The City of Soldotna is currently considering a budget for next year that came together in what some might say is an unusual process in government.
The city looked at what it actually spent.
Now, there's an old and time-tested axiom in government that dictates that you should spend everything you have. Anyone who's worked in government knows this. At the local, state or federal level, the rule usually is: "We need to spend what's left before the end of the fiscal year."
How come? If you don't spend it, it may get cut in the next budgeting cycle.
Sounds like Soldotna has decided to buck that trend this time around.
"We looked back and said 'how much are we really spending?'" city manager Larry Semmens said last week. "We carefully reviewed all of the line items and eliminated line items where we haven't spent the budget."
Imagine the concept. Government deciding it can do without certain things. It's the same revelation that hit many of us personally in the last year or so as the economy ate away at our meager savings accounts and paychecks, ever shrinking from inflation. Faced with reality, most of us sitting around the kitchen table said to ourselves: "Certain things we'll just do without."
And another novel idea, for government anyway -- look for cost savings and better deals.
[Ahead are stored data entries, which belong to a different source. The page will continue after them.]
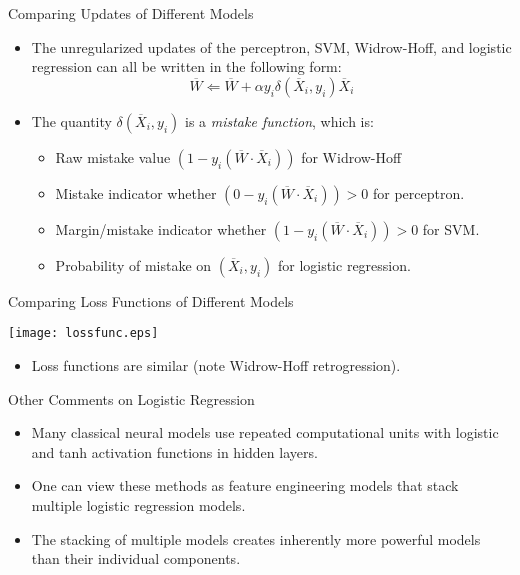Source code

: \begin{frame}{Comparing Updates of Different Models}
\begin{itemize}
\item The unregularized updates of the perceptron, SVM, Widrow-Hoff, and logistic
regression can all be written in the following form:
\begin{equation*}
\overline{W} \Leftarrow \overline{W} +  \alpha y_i
\delta(\overline{X}_i, y_i) \overline{X}_i
\end{equation*}
\item The quantity $\delta(\overline{X}_i, y_i)$ is a {\em mistake
function}, which is:
\begin{itemize}
\item Raw mistake value $(1- y_i (\overline{W}\cdot \overline{X}_i))$ for Widrow-Hoff
\item Mistake indicator whether  $(0- y_i (\overline{W}\cdot
\overline{X}_i))>0$ for perceptron.
\item Margin/mistake indicator whether $(1- y_i (\overline{W}\cdot
\overline{X}_i))>0$ for SVM.
\item Probability of mistake on $(\overline{X}_i, y_i)$ for logistic
regression.
\end{itemize}
\end{itemize}
\end{frame}


\begin{frame}{Comparing Loss Functions of Different Models}
\begin{center}
\texttt{[image: lossfunc.eps]}
\end{center}
\begin{itemize}
\item Loss
functions are  similar (note  Widrow-Hoff retrogression).
\end{itemize}
\end{frame}


\begin{frame}{Other Comments on Logistic Regression} \begin{itemize}
\item Many classical neural models use repeated  computational units with  logistic and tanh
activation functions in hidden layers.
\item One can view these methods as feature engineering models that
stack multiple logistic regression models.
\item The stacking of multiple models creates inherently more
powerful models than their individual components.
\end{itemize}
\end{frame}



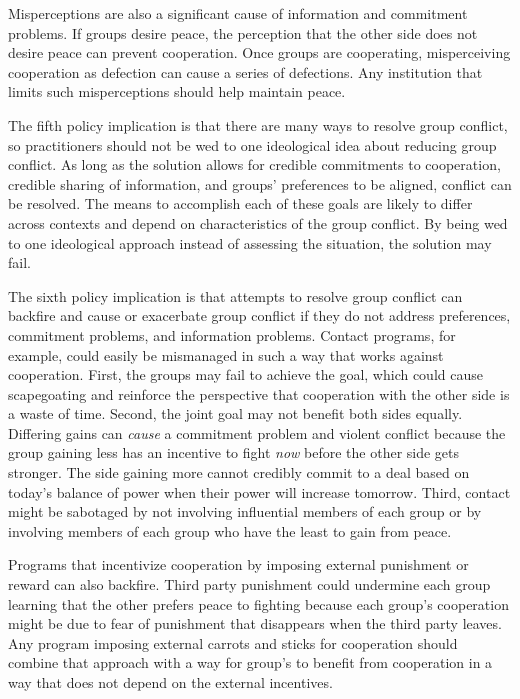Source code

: \documentclass[11pt]{article}
\begin{document}
Misperceptions are also a significant cause of information and
commitment problems. If groups desire peace, the perception that the
other side does not desire peace can prevent cooperation. Once groups
are cooperating, misperceiving cooperation as defection can cause a
series of defections. Any institution that limits such misperceptions
should help maintain peace.

The fifth policy implication is that there are many ways to resolve
group conflict, so practitioners should not be wed to one ideological
idea about reducing group conflict. As long as the solution allows for
credible commitments to cooperation, credible sharing of information,
and groups' preferences to be aligned, conflict can be resolved. The
means to accomplish each of these goals are likely to differ across
contexts and depend on characteristics of the group conflict. By being
wed to one ideological approach instead of assessing the situation, the
solution may fail.

The sixth policy implication is that attempts to resolve group conflict
can backfire and cause or exacerbate group conflict if they do not
address preferences, commitment problems, and information problems.
Contact programs, for example, could easily be mismanaged in such a way
that works against cooperation. First, the groups may fail to achieve
the goal, which could cause scapegoating and reinforce the perspective
that cooperation with the other side is a waste of time. Second, the
joint goal may not benefit both sides equally. Differing gains can
\emph{cause} a commitment problem and violent conflict because the group
gaining less has an incentive to fight \emph{now} before the other side
gets stronger. The side gaining more cannot credibly commit to a deal
based on today's balance of power when their power will increase
tomorrow. Third, contact might be sabotaged by not involving influential
members of each group or by involving members of each group who have the
least to gain from peace.

Programs that incentivize cooperation by imposing external punishment or
reward can also backfire. Third party punishment could undermine each
group learning that the other prefers peace to fighting because each
group's cooperation might be due to fear of punishment that disappears
when the third party leaves. Any program imposing external carrots and
sticks for cooperation should combine that approach with a way for
group's to benefit from cooperation in a way that does not depend on the
external incentives.
\end{document}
Apparently, Soldotna found some by switching liability insurance carriers. According to Semmens, that switch saved the city about $235,000.
Overall, the proposed fiscal year 2011 budget of nearly $12 million is about $215,000 -- or nearly 2 percent lower -- than FY 2010. And that still allows for wage increases called for in existing employee contracts.
Granted, that's not a monumental savings. But savings it is.
And more than that, it seems like a smart budgeting process to follow. Build a budget for things you know you need, and always look for better deals.
Now that's a process anyone can understand.
In short: Sometimes, bucking conventional wisdom is actually the wiser move.